* GIVEN RECORDS
──────────

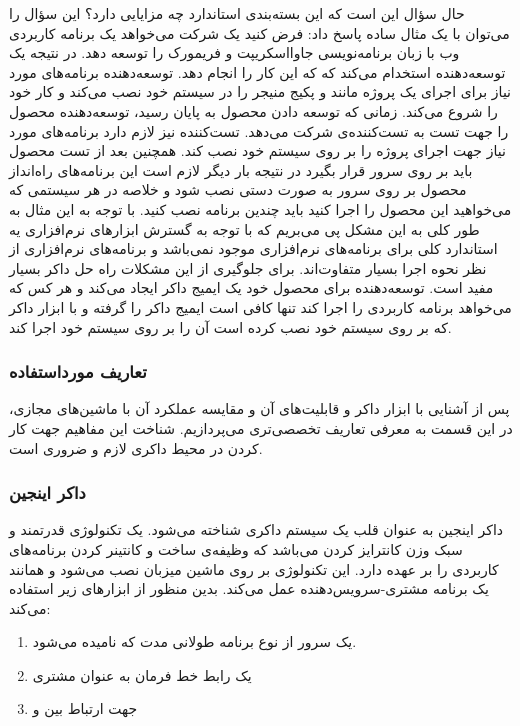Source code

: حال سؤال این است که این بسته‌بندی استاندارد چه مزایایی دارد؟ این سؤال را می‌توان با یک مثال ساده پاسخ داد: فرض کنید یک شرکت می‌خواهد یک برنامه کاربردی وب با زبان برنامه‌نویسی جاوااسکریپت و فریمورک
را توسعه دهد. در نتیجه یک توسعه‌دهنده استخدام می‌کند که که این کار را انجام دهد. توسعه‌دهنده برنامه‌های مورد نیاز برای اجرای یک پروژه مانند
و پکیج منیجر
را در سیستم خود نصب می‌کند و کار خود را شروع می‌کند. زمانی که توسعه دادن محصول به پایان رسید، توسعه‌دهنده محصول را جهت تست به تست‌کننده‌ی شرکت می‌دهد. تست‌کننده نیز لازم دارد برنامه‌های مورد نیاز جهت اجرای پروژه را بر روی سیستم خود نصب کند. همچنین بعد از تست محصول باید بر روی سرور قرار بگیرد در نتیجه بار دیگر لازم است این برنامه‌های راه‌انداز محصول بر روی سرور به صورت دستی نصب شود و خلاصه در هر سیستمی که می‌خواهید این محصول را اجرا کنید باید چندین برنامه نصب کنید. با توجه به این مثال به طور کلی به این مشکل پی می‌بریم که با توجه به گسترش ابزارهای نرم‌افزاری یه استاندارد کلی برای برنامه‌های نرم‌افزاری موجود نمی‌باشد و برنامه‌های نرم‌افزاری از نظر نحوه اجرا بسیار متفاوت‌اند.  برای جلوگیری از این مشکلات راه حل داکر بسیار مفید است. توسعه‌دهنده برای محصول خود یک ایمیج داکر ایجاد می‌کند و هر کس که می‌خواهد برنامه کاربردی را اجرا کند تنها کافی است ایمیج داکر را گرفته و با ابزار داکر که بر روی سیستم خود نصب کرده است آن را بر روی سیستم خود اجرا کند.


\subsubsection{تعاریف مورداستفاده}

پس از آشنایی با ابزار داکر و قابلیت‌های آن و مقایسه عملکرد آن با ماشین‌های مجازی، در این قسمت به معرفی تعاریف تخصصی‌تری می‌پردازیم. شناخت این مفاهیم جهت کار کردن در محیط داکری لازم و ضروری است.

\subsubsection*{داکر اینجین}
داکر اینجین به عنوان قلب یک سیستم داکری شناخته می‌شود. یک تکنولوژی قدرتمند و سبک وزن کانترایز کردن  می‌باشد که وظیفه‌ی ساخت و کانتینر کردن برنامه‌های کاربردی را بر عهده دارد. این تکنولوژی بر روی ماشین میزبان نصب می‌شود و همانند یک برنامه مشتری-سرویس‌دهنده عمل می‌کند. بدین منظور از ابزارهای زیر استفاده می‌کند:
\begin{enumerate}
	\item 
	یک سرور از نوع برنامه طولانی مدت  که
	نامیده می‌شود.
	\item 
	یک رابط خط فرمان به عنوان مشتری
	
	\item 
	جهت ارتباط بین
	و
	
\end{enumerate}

──────────

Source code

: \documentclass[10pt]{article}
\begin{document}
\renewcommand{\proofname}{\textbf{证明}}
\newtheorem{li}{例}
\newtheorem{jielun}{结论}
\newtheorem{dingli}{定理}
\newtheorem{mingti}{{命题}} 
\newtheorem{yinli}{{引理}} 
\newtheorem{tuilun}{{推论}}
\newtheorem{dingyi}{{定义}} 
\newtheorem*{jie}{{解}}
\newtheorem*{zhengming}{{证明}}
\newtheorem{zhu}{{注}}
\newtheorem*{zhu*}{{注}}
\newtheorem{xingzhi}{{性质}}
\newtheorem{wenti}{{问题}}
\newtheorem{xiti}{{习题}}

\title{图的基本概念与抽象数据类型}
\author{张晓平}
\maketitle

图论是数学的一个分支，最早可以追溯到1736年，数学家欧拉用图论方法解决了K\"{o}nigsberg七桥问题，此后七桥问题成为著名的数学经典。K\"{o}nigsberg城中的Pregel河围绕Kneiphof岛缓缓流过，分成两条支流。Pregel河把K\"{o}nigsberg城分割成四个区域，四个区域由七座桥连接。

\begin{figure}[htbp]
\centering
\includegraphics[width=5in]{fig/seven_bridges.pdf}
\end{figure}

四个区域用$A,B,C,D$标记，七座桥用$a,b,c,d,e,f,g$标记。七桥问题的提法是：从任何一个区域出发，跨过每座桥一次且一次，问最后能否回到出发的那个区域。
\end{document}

──────────

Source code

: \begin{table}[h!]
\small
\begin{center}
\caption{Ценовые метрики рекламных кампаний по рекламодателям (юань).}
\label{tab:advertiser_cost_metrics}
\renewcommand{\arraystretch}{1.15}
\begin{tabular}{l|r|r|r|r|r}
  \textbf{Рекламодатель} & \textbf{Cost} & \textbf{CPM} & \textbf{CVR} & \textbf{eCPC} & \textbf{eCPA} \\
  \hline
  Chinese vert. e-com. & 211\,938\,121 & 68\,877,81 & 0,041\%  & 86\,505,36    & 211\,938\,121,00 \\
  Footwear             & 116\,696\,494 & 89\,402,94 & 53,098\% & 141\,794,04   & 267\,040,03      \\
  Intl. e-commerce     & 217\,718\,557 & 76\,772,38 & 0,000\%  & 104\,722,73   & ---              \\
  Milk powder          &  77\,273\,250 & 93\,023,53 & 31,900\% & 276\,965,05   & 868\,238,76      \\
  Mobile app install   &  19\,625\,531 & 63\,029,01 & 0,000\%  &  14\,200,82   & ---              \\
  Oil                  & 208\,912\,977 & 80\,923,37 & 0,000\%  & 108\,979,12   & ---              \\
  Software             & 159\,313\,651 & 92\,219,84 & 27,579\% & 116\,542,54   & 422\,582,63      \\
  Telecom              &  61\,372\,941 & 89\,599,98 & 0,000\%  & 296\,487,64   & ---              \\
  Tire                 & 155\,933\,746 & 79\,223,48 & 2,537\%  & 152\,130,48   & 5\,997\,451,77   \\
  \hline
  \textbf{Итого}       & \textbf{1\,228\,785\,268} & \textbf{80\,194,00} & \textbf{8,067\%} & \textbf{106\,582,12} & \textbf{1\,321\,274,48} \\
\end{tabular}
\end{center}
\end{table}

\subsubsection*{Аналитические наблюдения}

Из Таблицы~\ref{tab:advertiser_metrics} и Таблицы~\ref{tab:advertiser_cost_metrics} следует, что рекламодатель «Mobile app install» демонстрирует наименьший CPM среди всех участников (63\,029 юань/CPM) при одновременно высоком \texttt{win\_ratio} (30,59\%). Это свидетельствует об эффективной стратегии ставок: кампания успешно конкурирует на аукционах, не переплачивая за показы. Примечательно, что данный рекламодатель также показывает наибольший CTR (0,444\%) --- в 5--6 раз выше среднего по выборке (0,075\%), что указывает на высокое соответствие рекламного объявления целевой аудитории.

──────────

* WHAT THIS TASK INVOLVES
Find the lines in the data that include "کردن", then copy each of them.

* ANSWER SECTION
پس از آشنایی با ابزار داکر و قابلیت‌های آن و مقایسه عملکرد آن با ماشین‌های مجازی، در این قسمت به معرفی تعاریف تخصصی‌تری می‌پردازیم. شناخت این مفاهیم جهت کار کردن در محیط داکری لازم و ضروری است.
داکر اینجین به عنوان قلب یک سیستم داکری شناخته می‌شود. یک تکنولوژی قدرتمند و سبک وزن کانترایز کردن  می‌باشد که وظیفه‌ی ساخت و کانتینر کردن برنامه‌های کاربردی را بر عهده دارد. این تکنولوژی بر روی ماشین میزبان نصب می‌شود و همانند یک برنامه مشتری-سرویس‌دهنده عمل می‌کند. بدین منظور از ابزارهای زیر استفاده می‌کند:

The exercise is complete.